Prashad Christopher D
Department of Mathematics and Statistics, York University, Toronto, ON, M3J 1P3, Canada.
Infect Dis Model. 2025 May 21;10(4):1507-1532. doi: 10.1016/j.idm.2025.05.005. eCollection 2025 Dec.
We present an exploration of advanced stochastic simulation techniques for state-space models, with a specific focus on their applications in infectious disease modelling. Utilizing COVID-19 surveillance data from the province of Ontario, Canada, we employ Markov Chain Monte Carlo (MCMC) and Sequential Monte Carlo (SMC) methods to detect structural changes and pre-dict future trends in case counts. Our approach begins with the application of a Kalman smoothing technique, integrated with MCMC for state sampling within local level and seasonal models, alongside Bayesian inference for non-linear dynamic regression models. We then assess the effectiveness of various priors, including normal, Student's t, Laplace, and horseshoe distributions, in capturing abrupt changes within the data using a Rao-Blackwellized par-ticle filter. Our findings highlight the superior performance of the horseshoe prior in identifying change points and adapting to complex data structures, offering valuable insights for real-time monitoring and forecasting in public health. This study emphasizes the efficacy of state-space models, particu-larly when enhanced with sophisticated prior distributions, in providing a nuanced understanding of infectious disease transmission.
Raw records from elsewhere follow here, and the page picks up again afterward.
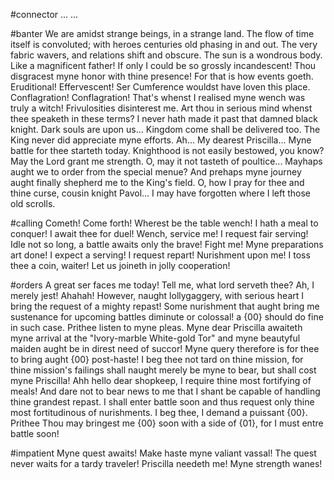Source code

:#connector
 ... ... 

#banter
We are amidst strange beings, in a strange land. The flow of time itself is convoluted; with heroes centuries old phasing in and out. The very fabric wavers, and relations shift and obscure. The sun is a wondrous body. Like a magnificent father! If only I could be so grossly incandescent!
Thou disgracest myne honor with thine presence!
For that is how events goeth.
Eruditional!
Effervescent!
Ser Cumference wouldst have loven this place.
Conflagration! Conflagration!
That's whenst I realised myne wench was truly a witch!
Frivulosities disinterest me.
Art thou in serious mind whenst thee speaketh in these terms?
I never hath made it past that damned black knight.
Dark souls are upon us...
Kingdom come shall be delivered too.
The King never did appreciate myne efforts.
Ah... My dearest Priscilla... Myne battle for thee starteth today.
Knighthood is not easily bestowed, you know?
May the Lord grant me strength.
O, may it not tasteth of poultice...
Mayhaps aught we to order from the special menue?
And prehaps myne journey aught finally shepherd me to the King's field.
O, how I pray for thee and thine curse, cousin knight Pavol...
I may have forgotten where I left those old scrolls.

#calling
Cometh!
Come forth!
Wherest be the table wench!
I hath a meal to conquer!
I await thee for duel!
Wench, service me!
I request fair serving!
Idle not so long, a battle awaits only the brave!
Fight me!
Myne preparations art done!
I expect a serving!
I request repart!
Nurishment upon me!
I toss thee a coin, waiter!
Let us joineth in jolly cooperation!

#orders
A great ser faces me today! Tell me, what lord serveth thee? Ah, I merely jest! Ahahah! However, naught lollygaggery, with serious heart I bring the request of a mighty repast! Some nurishment that aught bring me sustenance for upcoming battles diminute or colossal! a {00} should do fine in such case. 
Prithee listen to myne pleas. Myne dear Priscilla awaiteth myne arrival at the "Ivory-marble White-gold Tor" and myne beautyful maiden aught be in direst need of succor! Myne query therefore is for thee to bring aught {00} post-haste! I beg thee not tard on thine mission, for thine mission's failings shall naught merely be myne to bear, but shall cost myne Priscilla! 
Ahh hello dear shopkeep, I require thine most fortifying of meals! And dare not to bear news to me that I shant be capable of handling thine grandest repast. I shall enter battle soon and thus request only thine most fortitudinous of nurishments. I beg thee, I demand a puissant {00}. Prithee Thou may bringest me {00} soon with a side of {01}, for I must entre battle soon!

#impatient
Myne quest awaits!
Make haste myne valiant vassal!
The quest never waits for a tardy traveler!
Priscilla needeth me!
Myne strength wanes!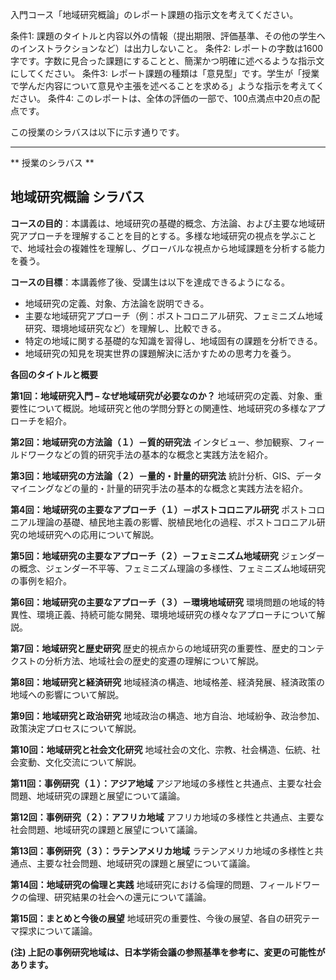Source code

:入門コース「地域研究概論」のレポート課題の指示文を考えてください。

条件1: 課題のタイトルと内容以外の情報（提出期限、評価基準、その他の学生へのインストラクションなど）は出力しないこと。
条件2: レポートの字数は1600字です。字数に見合った課題にすることと、簡潔かつ明確に述べるような指示文にしてください。
条件3: レポート課題の種類は「意見型」です。学生が「授業で学んだ内容について意見や主張を述べることを求める」ような指示を考えてください。
条件4: このレポートは、全体の評価の一部で、100点満点中20点の配点です。

この授業のシラバスは以下に示す通りです。

---------------------------------------
** 授業のシラバス **
## 地域研究概論 シラバス

**コースの目的**：本講義は、地域研究の基礎的概念、方法論、および主要な地域研究アプローチを理解することを目的とする。多様な地域研究の視点を学ぶことで、地域社会の複雑性を理解し、グローバルな視点から地域課題を分析する能力を養う。

**コースの目標**：本講義修了後、受講生は以下を達成できるようになる。
* 地域研究の定義、対象、方法論を説明できる。
* 主要な地域研究アプローチ（例：ポストコロニアル研究、フェミニズム地域研究、環境地域研究など）を理解し、比較できる。
* 特定の地域に関する基礎的な知識を習得し、地域固有の課題を分析できる。
* 地域研究の知見を現実世界の課題解決に活かすための思考力を養う。


**各回のタイトルと概要**

**第1回：地域研究入門 – なぜ地域研究が必要なのか？**
地域研究の定義、対象、重要性について概説。地域研究と他の学問分野との関連性、地域研究の多様なアプローチを紹介。

**第2回：地域研究の方法論（１）－質的研究法**
インタビュー、参加観察、フィールドワークなどの質的研究手法の基本的な概念と実践方法を紹介。

**第3回：地域研究の方法論（２）－量的・計量的研究法**
統計分析、GIS、データマイニングなどの量的・計量的研究手法の基本的な概念と実践方法を紹介。

**第4回：地域研究の主要なアプローチ（１）－ポストコロニアル研究**
ポストコロニアル理論の基礎、植民地主義の影響、脱植民地化の過程、ポストコロニアル研究の地域研究への応用について解説。

**第5回：地域研究の主要なアプローチ（２）－フェミニズム地域研究**
ジェンダーの概念、ジェンダー不平等、フェミニズム理論の多様性、フェミニズム地域研究の事例を紹介。

**第6回：地域研究の主要なアプローチ（３）－環境地域研究**
環境問題の地域的特異性、環境正義、持続可能な開発、環境地域研究の様々なアプローチについて解説。

**第7回：地域研究と歴史研究**
歴史的視点からの地域研究の重要性、歴史的コンテクストの分析方法、地域社会の歴史的変遷の理解について解説。

**第8回：地域研究と経済研究**
地域経済の構造、地域格差、経済発展、経済政策の地域への影響について解説。

**第9回：地域研究と政治研究**
地域政治の構造、地方自治、地域紛争、政治参加、政策決定プロセスについて解説。

**第10回：地域研究と社会文化研究**
地域社会の文化、宗教、社会構造、伝統、社会変動、文化交流について解説。

**第11回：事例研究（１）：アジア地域**
アジア地域の多様性と共通点、主要な社会問題、地域研究の課題と展望について議論。

**第12回：事例研究（２）：アフリカ地域**
アフリカ地域の多様性と共通点、主要な社会問題、地域研究の課題と展望について議論。

**第13回：事例研究（３）：ラテンアメリカ地域**
ラテンアメリカ地域の多様性と共通点、主要な社会問題、地域研究の課題と展望について議論。

**第14回：地域研究の倫理と実践**
地域研究における倫理的問題、フィールドワークの倫理、研究結果の社会への還元について議論。

**第15回：まとめと今後の展望**
地域研究の重要性、今後の展望、各自の研究テーマ探求について議論。


**(注) 上記の事例研究地域は、日本学術会議の参照基準を参考に、変更の可能性があります。**
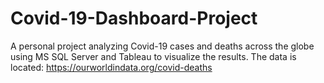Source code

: # Covid-19-Dashboard-Project
A personal project analyzing Covid-19 cases and deaths across the globe using MS SQL Server and Tableau to visualize the results. The data is located: https://ourworldindata.org/covid-deaths
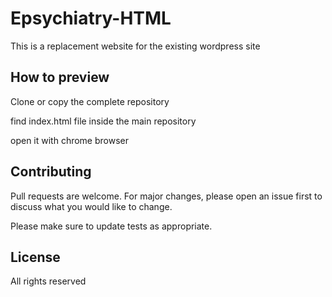 # Epsychiatry-HTML
This is a replacement website for the existing wordpress site

## How to preview 
Clone or copy the complete repository

find index.html file inside the main repository

open it with chrome browser

## Contributing
Pull requests are welcome. For major changes, please open an issue first to discuss what you would like to change.

Please make sure to update tests as appropriate.

## License
All rights reserved
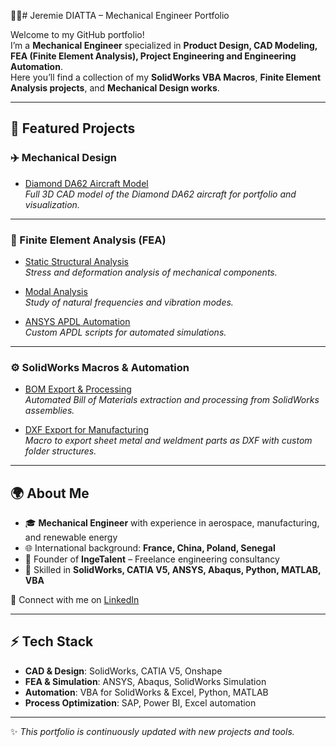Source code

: 👨‍💻# Jeremie DIATTA – Mechanical Engineer Portfolio

Welcome to my GitHub portfolio!  
I’m a **Mechanical Engineer** specialized in **Product Design, CAD Modeling, FEA (Finite Element Analysis), Project Engineering and Engineering Automation**.  
Here you’ll find a collection of my **SolidWorks VBA Macros**, **Finite Element Analysis projects**, and **Mechanical Design works**.

---

## 🔗 Featured Projects

### ✈️ Mechanical Design
- [Diamond DA62 Aircraft Model](projects/aircraft-da62.md)  
  *Full 3D CAD model of the Diamond DA62 aircraft for portfolio and visualization.*

---

### 🧮 Finite Element Analysis (FEA)
- [Static Structural Analysis](projects/fea-static.md)  
  *Stress and deformation analysis of mechanical components.*  

- [Modal Analysis](projects/fea-modal.md)  
  *Study of natural frequencies and vibration modes.*  

- [ANSYS APDL Automation](projects/fea-apdl.md)  
  *Custom APDL scripts for automated simulations.*  

---

### ⚙️ SolidWorks Macros & Automation
- [BOM Export & Processing](projects/solidworks-bom.md)  
  *Automated Bill of Materials extraction and processing from SolidWorks assemblies.*  

- [DXF Export for Manufacturing](projects/solidworks-dxf.md)  
  *Macro to export sheet metal and weldment parts as DXF with custom folder structures.*  

---

## 🌍 About Me
- 🎓 **Mechanical Engineer** with experience in aerospace, manufacturing, and renewable energy  
- 🌐 International background: **France, China, Poland, Senegal**  
- 💼 Founder of **IngeTalent** – Freelance engineering consultancy  
- 🔧 Skilled in **SolidWorks, CATIA V5, ANSYS, Abaqus, Python, MATLAB, VBA**  

📌 Connect with me on [LinkedIn](https://www.linkedin.com/in/jeremiediattamechanicalengineer)  

---

## ⚡ Tech Stack
- **CAD & Design**: SolidWorks, CATIA V5, Onshape  
- **FEA & Simulation**: ANSYS, Abaqus, SolidWorks Simulation  
- **Automation**: VBA for SolidWorks & Excel, Python, MATLAB  
- **Process Optimization**: SAP, Power BI, Excel automation  

---

✨ *This portfolio is continuously updated with new projects and tools.*  
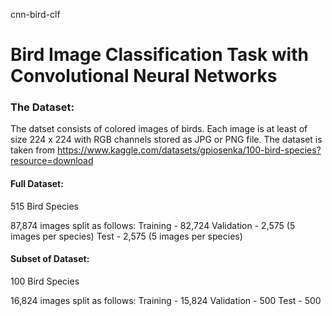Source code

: cnn-bird-clf
# Bird Image Classification Task with Convolutional Neural Networks

### The Dataset:
The datset consists of colored images of birds. Each image is at least of size 224 x 224 with RGB channels stored as JPG or PNG file.
The dataset is taken from https://www.kaggle.com/datasets/gpiosenka/100-bird-species?resource=download

#### Full Dataset:
515 Bird Species

87,874 images split as follows:
  Training - 82,724
  Validation - 2,575 (5 images per species)
  Test - 2,575 (5 images per species)

#### Subset of Dataset:
100 Bird Species

16,824 images split as follows:
  Training - 15,824
  Validation - 500
  Test - 500
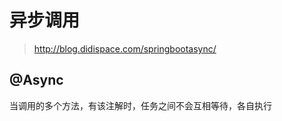 # 异步调用

> http://blog.didispace.com/springbootasync/



## @Async



当调用的多个方法，有该注解时，任务之间不会互相等待，各自执行

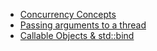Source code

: - [Concurrency Concepts](../c++/concurrency-parallel/concepts.md)
- [Passing arguments to a thread](../concurrency-parallel/passing-arguments-to-a-thread-function.md)
- [Callable Objects & std::bind](https://github.com/ElijahGCHEN/TIL/blob/main/c%2B%2B/trivia.md#callable-objects)
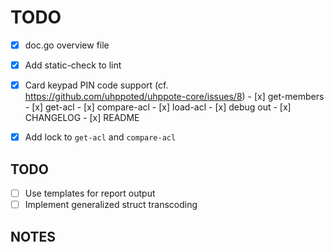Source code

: # TODO

- [x] doc.go overview file
- [x] Add static-check to lint
- [x] Card keypad PIN code support (cf. https://github.com/uhppoted/uhppote-core/issues/8)
      - [x] get-members
      - [x] get-acl
      - [x] compare-acl
      - [x] load-acl
      - [x] debug out
      - [x] CHANGELOG
      - [x] README

- [x] Add lock to `get-acl` and `compare-acl`

## TODO

- [ ] Use templates for report output
- [ ] Implement generalized struct transcoding

## NOTES
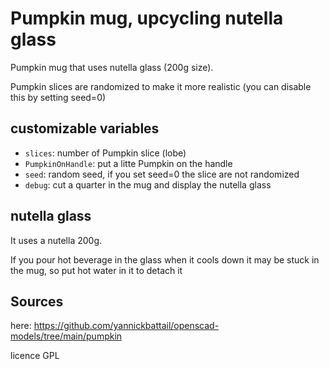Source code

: # Pumpkin mug, upcycling nutella glass

Pumpkin mug that uses nutella glass (200g size).

Pumpkin slices are randomized to make it more realistic (you can disable this by setting seed=0)

## customizable variables
- `slices`: number of Pumpkin slice (lobe)
- `PumpkinOnHandle`: put a litte Pumpkin on the handle
- `seed`:  random seed, if you set seed=0 the slice are not randomized
- `debug`: cut a quarter in the mug and display the nutella glass

## nutella glass

It uses a nutella 200g.

If you pour hot beverage in the glass when it cools down it may be stuck in the mug, so put hot water in it to detach it

## Sources

here: https://github.com/yannickbattail/openscad-models/tree/main/pumpkin

licence GPL
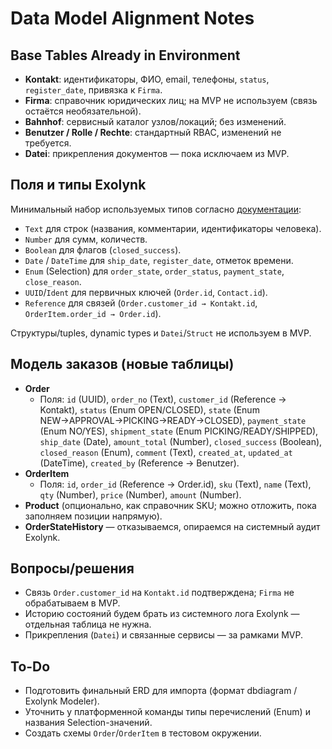 ﻿# Data Model Alignment Notes

## Base Tables Already in Environment
- **Kontakt**: идентификаторы, ФИО, email, телефоны, `status`, `register_date`, привязка к `Firma`.
- **Firma**: справочник юридических лиц; на MVP не используем (связь остаётся необязательной).
- **Bahnhof**: сервисный каталог узлов/локаций; без изменений.
- **Benutzer / Rolle / Rechte**: стандартный RBAC, изменений не требуется.
- **Datei**: прикрепления документов — пока исключаем из MVP.

## Поля и типы Exolynk
Минимальный набор используемых типов согласно [документации](https://docs.exolynk.com/exolynk-modeler/variables/list):
- `Text` для строк (названия, комментарии, идентификаторы человека).
- `Number` для сумм, количеств.
- `Boolean` для флагов (`closed_success`).
- `Date` / `DateTime` для `ship_date`, `register_date`, отметок времени.
- `Enum` (Selection) для `order_state`, `order_status`, `payment_state`, `close_reason`.
- `UUID`/`Ident` для первичных ключей (`Order.id`, `Contact.id`).
- `Reference` для связей (`Order.customer_id → Kontakt.id`, `OrderItem.order_id → Order.id`).

Структуры/tuples, dynamic types и `Datei`/`Struct` не используем в MVP.

## Модель заказов (новые таблицы)
- **Order**
  - Поля: `id` (UUID), `order_no` (Text), `customer_id` (Reference → Kontakt), `status` (Enum OPEN/CLOSED), `state` (Enum NEW→APPROVAL→PICKING→READY→CLOSED), `payment_state` (Enum NO/YES), `shipment_state` (Enum PICKING/READY/SHIPPED), `ship_date` (Date), `amount_total` (Number), `closed_success` (Boolean), `closed_reason` (Enum), `comment` (Text), `created_at`, `updated_at` (DateTime), `created_by` (Reference → Benutzer).
- **OrderItem**
  - Поля: `id`, `order_id` (Reference → Order.id), `sku` (Text), `name` (Text), `qty` (Number), `price` (Number), `amount` (Number).
- **Product** (опционально, как справочник SKU; можно отложить, пока заполняем позиции напрямую).
- **OrderStateHistory** — отказываемся, опираемся на системный аудит Exolynk.

## Вопросы/решения
- Связь `Order.customer_id` на `Kontakt.id` подтверждена; `Firma` не обрабатываем в MVP.
- Историю состояний будем брать из системного лога Exolynk — отдельная таблица не нужна.
- Прикрепления (`Datei`) и связанные сервисы — за рамками MVP.

## To-Do
- Подготовить финальный ERD для импорта (формат dbdiagram / Exolynk Modeler).
- Уточнить у платформенной команды типы перечислений (Enum) и названия Selection-значений.
- Создать схемы `Order`/`OrderItem` в тестовом окружении.
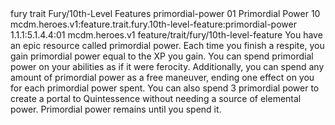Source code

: <ability>
  <metadata>
    <class>fury</class>
    <feature_type>trait</feature_type>
    <file_dpath>Fury/10th-Level Features</file_dpath>
    <item_id>primordial-power</item_id>
    <item_index>01</item_index>
    <item_name>Primordial Power</item_name>
    <level>10</level>
    <scc>mcdm.heroes.v1:feature.trait.fury.10th-level-feature:primordial-power</scc>
    <scdc>1.1.1:5.1.4.4:01</scdc>
    <source>mcdm.heroes.v1</source>
    <type>feature/trait/fury/10th-level-feature</type>
  </metadata>
  <effects>
    <effect type="mundane">You have an epic resource called primordial power. Each time you finish a respite, you gain primordial power equal to the XP you gain. You can spend primordial power on your abilities as if it were ferocity.
Additionally, you can spend any amount of primordial power as a free maneuver, ending one effect on you for each primordial power spent.
You can also spend 3 primordial power to create a portal to Quintessence without needing a source of elemental power.
Primordial power remains until you spend it.</effect>
  </effects>
</ability>
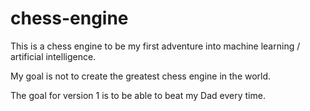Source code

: chess-engine
============

This is a chess engine to be my first adventure into machine learning / artificial intelligence. 

My goal is not to create the greatest chess engine in the world. 

The goal for version 1 is to be able to beat my Dad every time. 
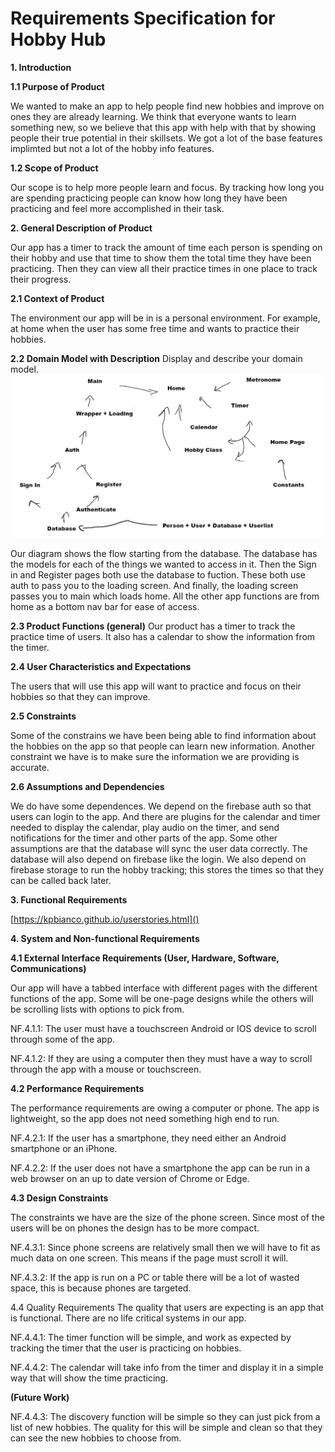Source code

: # Requirements Specification for Hobby Hub

**1. Introduction**

**1.1 Purpose of Product**

We wanted to make an app to help people find new hobbies and improve on ones they are already learning. We think that everyone wants to learn something new, so we believe that this app with help with that by showing people their true potential in their skillsets. We got a lot of the base features implimted but not a lot of the hobby info features.

**1.2 Scope of Product**

Our scope is to help more people learn and focus. By tracking how long you are spending practicing people can know how long they have been practicing and feel more accomplished in their task.

**2. General Description of Product**

Our app has a timer to track the amount of time each person is spending on their hobby and use that time to show them the total time they have been practicing. Then they can view all their practice times in one place to track their progress.

**2.1 Context of Product**

The environment our app will be in is a personal environment. For example, at home when the user has some free time and wants to practice their hobbies. 

**2.2 Domain Model with Description**
Display and describe your domain model.
![Diagram](Diagram.png)

Our diagram shows the flow starting from the database. The database has the models for each of the things we wanted to access in it. Then the Sign in and Register pages both use the database to fuction. These both use auth to pass you to the loading screen. And finally, the loading screen passes you to main which loads home. All the other app functions are from home as a bottom nav bar for ease of access.

**2.3 Product Functions (general)**
Our product has a timer to track the practice time of users. It also has a calendar to show the information from the timer.

**2.4 User Characteristics and Expectations**

The users that will use this app will want to practice and focus on their hobbies so that they can improve.

**2.5 Constraints**

Some of the constrains we have been being able to find information about the hobbies on the app so that people can learn new information. Another constraint we have is to make sure the information we are providing is accurate.

**2.6 Assumptions and Dependencies**

We do have some dependences. We depend on the firebase auth so that users can login to the app. And there are plugins for the calendar and timer needed to display the calendar, play audio on the timer, and send notifications for the timer and other parts of the app. Some other assumptions are that the database will sync the user data correctly. The database will also depend on firebase like the login. We also depend on firebase storage to run the hobby tracking; this stores the times so that they can be called back later.

**3. Functional Requirements**

[https://kpbianco.github.io/userstories.html]()

**4. System and Non-functional Requirements**

**4.1 External Interface Requirements (User, Hardware, Software, Communications)**

Our app will have a tabbed interface with different pages with the different functions of the app. Some will be one-page designs while the others will be scrolling lists with options to pick from.

NF.4.1.1:
The user must have a touchscreen Android or IOS device to scroll through some of the app.

NF.4.1.2:
If they are using a computer then they must have a way to scroll through the app with a mouse or touchscreen.

**4.2 Performance Requirements**

The performance requirements are owing a computer or phone. The app is lightweight, so the app does not need something high end to run.

NF.4.2.1:
If the user has a smartphone, they need either an Android smartphone or an iPhone.

NF.4.2.2:
If the user does not have a smartphone the app can be run in a web browser on an up to date version of Chrome or Edge.

**4.3 Design Constraints**

The constraints we have are the size of the phone screen. Since most of the users will be on phones the design has to be more compact.

NF.4.3.1:
Since phone screens are relatively small then we will have to fit as much data on one screen. This means if the page must scroll it will.

NF.4.3.2:
If the app is run on a PC or table there will be a lot of wasted space, this is because phones are targeted.

4.4 Quality Requirements
The quality that users are expecting is an app that is functional. There are no life critical systems in our app.

NF.4.4.1:
The timer function will be simple, and work as expected by tracking the timer that the user is practicing on hobbies.

NF.4.4.2:
The calendar will take info from the timer and display it in a simple way that will show the time practicing.

**(Future Work)**

NF.4.4.3:
The discovery function will be simple so they can just pick from a list of new hobbies. The quality for this will be simple and clean so that they can see the new hobbies to choose from.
我们展示了对状态空间模型的先进随机模拟技术的探索,特别关注其在传染病建模中的应用。利用来自加拿大安大略省的新冠疫情监测数据,我们采用马尔可夫链蒙特卡罗(MCMC)和序贯蒙特卡罗(SMC)方法来检测病例数的结构变化并预测未来趋势。我们的方法首先应用卡尔曼平滑技术,将其与MCMC相结合,用于局部水平和季节性模型中的状态采样,同时对非线性动态回归模型进行贝叶斯推断。然后,我们使用 Rao-Blackwellized 粒子滤波器评估各种先验分布(包括正态分布、学生t分布、拉普拉斯分布和马蹄形分布)在捕捉数据中的突变方面的有效性。我们的研究结果突出了马蹄形先验在识别变化点和适应复杂数据结构方面的卓越性能,为公共卫生领域的实时监测和预测提供了有价值的见解。这项研究强调了状态空间模型的有效性,特别是在通过复杂的先验分布进行增强时,能够对传染病传播提供细致入微的理解。